I rummaged through the box and was pleasantly surprised to find more photos of the young woman, all of her facing the sea. They were almost identical, but each one captured her arm in a different position as she waved.

Pleased with my haul, I went to pay. The owner, Gracie, is an odd sort. He runs the place, permanently fixed behind the counter, but I’ve never seen any indication that he actually wants to be there. There’s a scowl ground into his fleshy face, immovable after years of practice. I’ve maybe heard five words out of him in all the years I’ve visited.

So you can understand it was a shock when Gracie started a conversation. He had just taken the photos to check the backs for his pencil-marked price, and I was preparing to place the money on the counter for him, as he preferred.

Then he paused, looked at me with his milky blue eyes and said, “You interested in the lady?”

It took me a moment to respond, but eventually I replied that yes I was, sort of, for an art project.

Gracie nodded once and said he had got a whole batch of photo albums from a house clearance, and this woman was in most of them. He didn’t know if she was the deceased person whose possessions he had bought, catalogued and set upon his shelves. He said that, for some reason, her photos had caught the eyes of several locals, and they’d been buying handfuls of them.

I should have just left it at that, made a polite comment about the whole situation, and moved on quickly, but, like the fool I am, I asked what it was about the photos that made them so popular.

Gracie smirked then and I didn’t particularly care for it. He said he didn’t know, but there must be something I and the other collectors saw in them that he couldn’t.

Then he almost too-casually mentioned that he might have more of her photos, and would I be interested in them?

My immediate thought was no, not really: I had what I needed, which was the research material for my project. There was also something about the way Gracie was looking at me that made me feel like I was being weighed up, and that I had been found wanting. Something bristled against my skin and, in that moment, I needed to be as far away from him as possible.

But instead of no, the word that tumbled from my lips was “Yes”.

His mouth spread thin across his face like an elastic band stretched too far and he grabbed a pencil, demanding to know my contact number.

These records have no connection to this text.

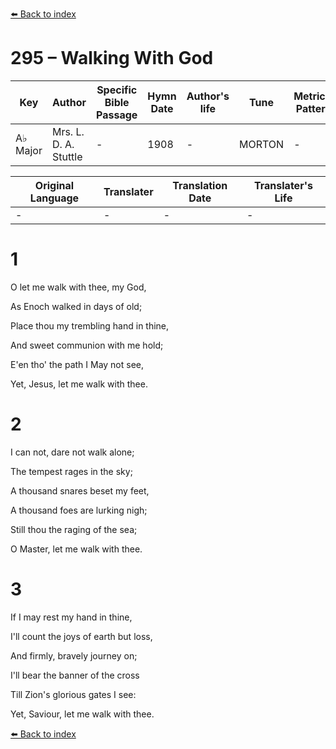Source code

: [⬅️ Back to index](../README.md)

# 295 – Walking With God

Key | Author   | Specific Bible Passage     |Hymn Date |Author's life |Tune |Metrical Pattern   |Composer/Source
-- | --------- | ---------------------------|----------|--------------|-----|-------------------|-------------  
A♭ Major |Mrs. L. D. A. Stuttle |- |1908 |- |MORTON |- |Edwin Barnes

Original Language | Translater | Translation Date   | Translater's Life  
----------------- | --------- | --------------------|-------------     
\- |- |- |-




# 1

O let me walk with thee, my God,

As Enoch walked in days of old;

Place thou my trembling hand in thine,

And sweet communion with me hold;

E'en tho' the path I May not see,

Yet, Jesus, let me walk with thee.



# 2

I can not, dare not walk alone;

The tempest rages in the sky;

A thousand snares beset my feet,

A thousand foes are lurking nigh;

Still thou the raging of the sea;

O Master, let me walk with thee.



# 3

If I may rest my hand in thine,

I'll count the joys of earth but loss,

And firmly, bravely journey on;

I'll bear the banner of the cross

Till Zion's glorious gates I see:

Yet, Saviour, let me walk with thee.

[⬅️ Back to index](../README.md)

He was so eager, scribbling away, promising me more photos for my collection. At the time, I put it down to him appraising me, like I was a profitable source of further income. Nothing more.

When I got home, I began to think about what I wanted to do and I had the bright idea of taking this figure of the woman and superimposing her upon new photos of the same scenery.

It was supposed to be an image full of pathos, this carefree person set against the now ruined remains of the pier. Unoriginal, maybe, but quick and easy to complete before the deadline.

I took the three photos and, one by one, began to cut chunks of them away with scissors, freeing her from the surrounding scene. 

The next few days, I took photos of the seafront during my lunch break. It was 5 minutes from where I work, so it didn’t take long, and I made sure the derelict pier was always in frame. 

I printed the photos out and pasted her onto the new scenery. It looked better than I had imagined it would. She seemed so out of place, her brightly lit figure practically glowing against the murky grey of a September sky. Staring at her photo, for the first time in a long while, I felt a sense of calm fall upon me.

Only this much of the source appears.